COMMENTS (4 to date)
Jack PQ writes:

I have also left a position to take up another in a city where my parents live, and they are over the moon about seeing the grandchildren (three of them!) so often.

I am also fortunate that the new job was overall about as good as the old one (better pay but more work, so it's a wash).

I think we should also be thankful to live in a country where, despite sometimes huge political disagreements, nearly everyone is civilized and non-violent. A peaceful and lawful society (warts and all) is a remarkable achievement considering all of human history so far.

Chris Koresko writes:

George Washington said it pretty well:

Now therefore I do recommend and assign Thursday the 26th day of November next to be devoted by the People of these States to the service of that great and glorious Being, who is the beneficent Author of all the good that was, that is, or that will be– That we may then all unite in rendering unto him our sincere and humble thanks–for his kind care and protection of the People of this Country previous to their becoming a Nation–for the signal and manifold mercies, and the favorable interpositions of his Providence which we experienced in the course and conclusion of the late war–for the great degree of tranquility, union, and plenty, which we have since enjoyed–for the peaceable and rational manner, in which we have been enabled to establish constitutions of government for our safety and happiness, and particularly the national One now lately instituted–for the civil and religious liberty with which we are blessed; and the means we have of acquiring and diffusing useful knowledge; and in general for all the great and various favors which he hath been pleased to confer upon us.

Jon Murphy writes:

Being the only overtly religious person in my family, I am always asked to lead the dinner prayer at Thanksgiving.

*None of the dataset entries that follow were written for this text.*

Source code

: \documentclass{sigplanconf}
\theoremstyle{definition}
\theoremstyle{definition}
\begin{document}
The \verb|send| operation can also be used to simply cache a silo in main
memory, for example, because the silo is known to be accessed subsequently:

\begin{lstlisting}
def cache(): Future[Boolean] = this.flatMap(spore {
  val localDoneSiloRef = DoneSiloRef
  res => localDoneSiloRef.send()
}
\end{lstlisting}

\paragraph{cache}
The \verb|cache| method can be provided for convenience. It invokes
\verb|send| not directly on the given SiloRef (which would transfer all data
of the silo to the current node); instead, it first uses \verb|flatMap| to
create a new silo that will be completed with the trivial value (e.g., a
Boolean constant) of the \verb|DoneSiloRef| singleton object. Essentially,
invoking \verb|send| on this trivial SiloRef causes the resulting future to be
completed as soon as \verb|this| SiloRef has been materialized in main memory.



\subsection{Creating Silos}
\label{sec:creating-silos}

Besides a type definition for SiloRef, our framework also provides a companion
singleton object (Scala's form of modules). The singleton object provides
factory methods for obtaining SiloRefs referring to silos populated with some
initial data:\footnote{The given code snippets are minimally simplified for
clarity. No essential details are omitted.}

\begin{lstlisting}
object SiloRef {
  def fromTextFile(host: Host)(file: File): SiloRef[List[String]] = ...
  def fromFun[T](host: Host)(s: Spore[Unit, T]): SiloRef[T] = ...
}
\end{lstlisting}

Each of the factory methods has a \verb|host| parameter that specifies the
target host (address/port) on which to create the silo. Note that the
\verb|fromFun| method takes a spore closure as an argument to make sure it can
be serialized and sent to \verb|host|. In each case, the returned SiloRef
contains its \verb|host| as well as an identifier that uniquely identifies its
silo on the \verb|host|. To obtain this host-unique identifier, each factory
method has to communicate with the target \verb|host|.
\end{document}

As I was writing the prayer, I found it difficult to name everyone and everything we should be thankful for.

Then I stumbled upon a rather helpful phrase that became the shortest prayer in my history:

We are thankful for the untold millions who work together to make our lives better every day.

Matt Bramanti writes:

Grocery stores. Just your plain ordinary Kroger or HEB, Publix, Ralph's or what-have-you.

My wife does most of the grocery shopping, and she sees it as a chore, which it can be with a four-year-old and a baby in tow.

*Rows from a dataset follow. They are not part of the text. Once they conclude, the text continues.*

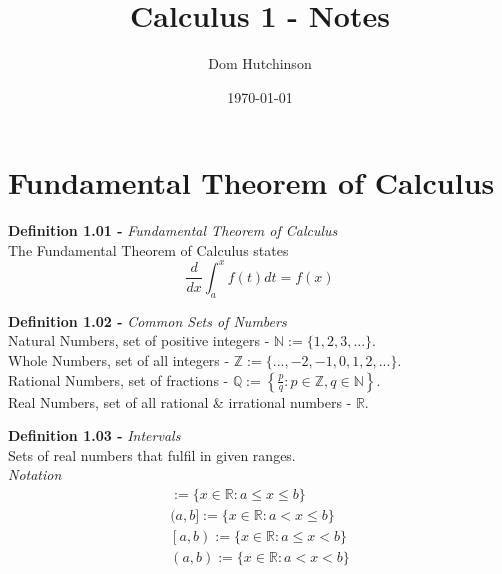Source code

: \documentclass[11pt,a4paper]{article}
\begin{document}
\pagestyle{fancy}

\renewcommand{\headrulewidth}{0pt}
\setlength\parindent{0pt}

\title{Calculus 1 - Notes}
\author{Dom Hutchinson}
\date{\today}
\maketitle

\fancyhead[R]{\today}

\tableofcontents

\newpage

\section{Fundamental Theorem of Calculus}

\textbf{Definition 1.01 - }\textit{Fundamental Theorem of Calculus} \\
The Fundamental Theorem of Calculus states $$\frac{d}{dx}\int_{a}^{x} f(t) dt = f(x) $$

\textbf{Definition 1.02 - }\textit{Common Sets of Numbers} \\
Natural Numbers, set of positive integers - $\mathbb{N} := \{1, 2, 3, ...\}$. \\
Whole Numbers, set of all integers - $\mathbb{Z} := \{..., -2, -1, 0, 1, 2, ...\}$. \\
Rational Numbers, set of fractions - $\mathbb{Q} := \left\{\frac{p}{q} : p \in \mathbb{Z}, q \in \mathbb{N} \right\}$. \\
Real Numbers, set of all rational \& irrational numbers - $\mathbb{R}$. \newline

\textbf{Definition 1.03 - }\textit{Intervals} \\
Sets of real numbers that fulfil in given ranges. \\
\textit{Notation}
\begin{eqnarray*}
  [a,b] := \{x \in \mathbb{R} : a \leq x \leq b\} \\
  (a,b] := \{x \in \mathbb{R} : a < x \leq b\} \\
  \left[a,b\right) := \{x \in \mathbb{R} : a \leq x < b\} \\
  (a,b) := \{x \in \mathbb{R} : a < x < b \}
\end{eqnarray*}
\end{document}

But when I get to do it, it's a joy. I'll spend an hour going down every aisle and marveling at what's available to me. I'm nobody special -- just another middle-class guy in an okay suburb, and the caesars didn't have the breadth and quality that I can get whenever I want. I counted 19 varieties of Greek yogurt, more than 100 movies, wines from Chile, South Africa and Australia.

All I can think is "Thank God for this."